**Data records**
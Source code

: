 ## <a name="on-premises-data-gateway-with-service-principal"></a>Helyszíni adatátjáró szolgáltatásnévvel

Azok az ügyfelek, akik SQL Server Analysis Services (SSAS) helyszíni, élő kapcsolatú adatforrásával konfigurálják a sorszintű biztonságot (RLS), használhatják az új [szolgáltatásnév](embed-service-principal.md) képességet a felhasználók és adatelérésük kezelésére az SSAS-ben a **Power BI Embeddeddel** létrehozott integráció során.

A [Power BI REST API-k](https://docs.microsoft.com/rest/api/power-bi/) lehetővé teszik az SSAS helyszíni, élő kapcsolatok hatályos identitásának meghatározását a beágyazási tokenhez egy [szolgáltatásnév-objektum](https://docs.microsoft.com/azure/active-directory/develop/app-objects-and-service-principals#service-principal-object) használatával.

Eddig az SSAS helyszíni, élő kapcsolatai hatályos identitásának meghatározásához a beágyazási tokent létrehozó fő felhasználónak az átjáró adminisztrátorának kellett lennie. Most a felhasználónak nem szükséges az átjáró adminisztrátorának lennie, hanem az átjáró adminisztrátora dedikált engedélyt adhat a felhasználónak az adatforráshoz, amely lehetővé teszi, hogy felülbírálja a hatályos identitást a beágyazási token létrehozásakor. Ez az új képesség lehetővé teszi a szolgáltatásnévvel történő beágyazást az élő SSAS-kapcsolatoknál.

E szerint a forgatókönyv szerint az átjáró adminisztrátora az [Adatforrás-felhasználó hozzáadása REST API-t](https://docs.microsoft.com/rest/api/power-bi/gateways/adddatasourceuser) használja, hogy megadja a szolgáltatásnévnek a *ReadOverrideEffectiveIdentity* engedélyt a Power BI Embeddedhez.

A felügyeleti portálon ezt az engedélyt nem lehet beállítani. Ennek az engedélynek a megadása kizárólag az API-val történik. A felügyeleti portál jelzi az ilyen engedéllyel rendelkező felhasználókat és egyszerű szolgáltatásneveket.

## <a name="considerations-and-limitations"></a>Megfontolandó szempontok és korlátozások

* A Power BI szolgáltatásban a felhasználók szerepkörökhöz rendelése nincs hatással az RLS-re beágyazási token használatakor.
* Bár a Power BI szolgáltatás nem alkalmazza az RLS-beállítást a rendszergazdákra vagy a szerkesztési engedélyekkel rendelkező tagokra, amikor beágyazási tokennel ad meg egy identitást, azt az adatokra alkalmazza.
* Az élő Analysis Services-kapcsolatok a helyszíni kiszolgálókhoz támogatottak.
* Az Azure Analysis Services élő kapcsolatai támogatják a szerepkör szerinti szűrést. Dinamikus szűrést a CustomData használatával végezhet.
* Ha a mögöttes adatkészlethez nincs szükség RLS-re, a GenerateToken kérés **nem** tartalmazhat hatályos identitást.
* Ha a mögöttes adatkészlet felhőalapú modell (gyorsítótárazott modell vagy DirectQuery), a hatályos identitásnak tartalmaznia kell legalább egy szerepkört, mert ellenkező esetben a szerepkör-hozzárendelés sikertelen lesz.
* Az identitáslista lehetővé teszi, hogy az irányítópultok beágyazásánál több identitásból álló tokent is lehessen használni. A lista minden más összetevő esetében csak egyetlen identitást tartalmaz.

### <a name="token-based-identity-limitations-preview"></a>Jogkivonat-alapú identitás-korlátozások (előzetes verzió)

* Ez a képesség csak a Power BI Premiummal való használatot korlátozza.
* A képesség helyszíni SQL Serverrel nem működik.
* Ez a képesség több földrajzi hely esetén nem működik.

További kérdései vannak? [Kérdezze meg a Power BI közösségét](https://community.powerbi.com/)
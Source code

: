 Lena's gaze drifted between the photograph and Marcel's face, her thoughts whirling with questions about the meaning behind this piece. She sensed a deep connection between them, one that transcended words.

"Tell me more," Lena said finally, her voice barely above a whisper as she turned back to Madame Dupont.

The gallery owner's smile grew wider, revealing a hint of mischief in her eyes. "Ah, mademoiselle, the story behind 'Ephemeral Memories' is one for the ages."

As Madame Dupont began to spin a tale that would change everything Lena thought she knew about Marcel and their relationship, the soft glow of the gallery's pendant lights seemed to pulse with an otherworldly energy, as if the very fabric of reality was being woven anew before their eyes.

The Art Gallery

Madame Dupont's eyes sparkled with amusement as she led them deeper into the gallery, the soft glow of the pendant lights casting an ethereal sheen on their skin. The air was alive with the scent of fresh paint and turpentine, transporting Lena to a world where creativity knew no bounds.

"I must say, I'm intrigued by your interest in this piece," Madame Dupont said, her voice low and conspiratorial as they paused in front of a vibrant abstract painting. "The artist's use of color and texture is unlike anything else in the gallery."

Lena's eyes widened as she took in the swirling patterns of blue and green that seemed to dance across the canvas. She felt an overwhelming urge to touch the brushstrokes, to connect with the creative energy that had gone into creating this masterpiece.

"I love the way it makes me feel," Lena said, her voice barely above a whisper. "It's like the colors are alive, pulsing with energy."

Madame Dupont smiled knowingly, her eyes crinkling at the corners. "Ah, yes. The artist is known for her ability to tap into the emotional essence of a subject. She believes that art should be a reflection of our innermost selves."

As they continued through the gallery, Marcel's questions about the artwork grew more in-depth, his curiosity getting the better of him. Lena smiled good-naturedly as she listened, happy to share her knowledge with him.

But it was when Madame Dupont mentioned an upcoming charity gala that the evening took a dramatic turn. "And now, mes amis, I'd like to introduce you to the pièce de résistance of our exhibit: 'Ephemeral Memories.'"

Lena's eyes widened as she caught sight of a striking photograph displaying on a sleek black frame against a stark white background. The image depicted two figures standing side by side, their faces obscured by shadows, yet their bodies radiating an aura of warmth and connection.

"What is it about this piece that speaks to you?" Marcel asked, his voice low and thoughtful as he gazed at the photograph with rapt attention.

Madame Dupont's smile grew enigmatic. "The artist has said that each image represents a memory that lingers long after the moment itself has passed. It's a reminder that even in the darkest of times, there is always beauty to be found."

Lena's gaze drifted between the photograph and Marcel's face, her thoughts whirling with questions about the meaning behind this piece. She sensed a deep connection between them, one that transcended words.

**Assigned task**
Check each line of the data above for the string "mögöttes", and copy the ones that have it.

**Result below**
* Ha a mögöttes adatkészlethez nincs szükség RLS-re, a GenerateToken kérés **nem** tartalmazhat hatályos identitást.
* Ha a mögöttes adatkészlet felhőalapú modell (gyorsítótárazott modell vagy DirectQuery), a hatályos identitásnak tartalmaznia kell legalább egy szerepkört, mert ellenkező esetben a szerepkör-hozzárendelés sikertelen lesz.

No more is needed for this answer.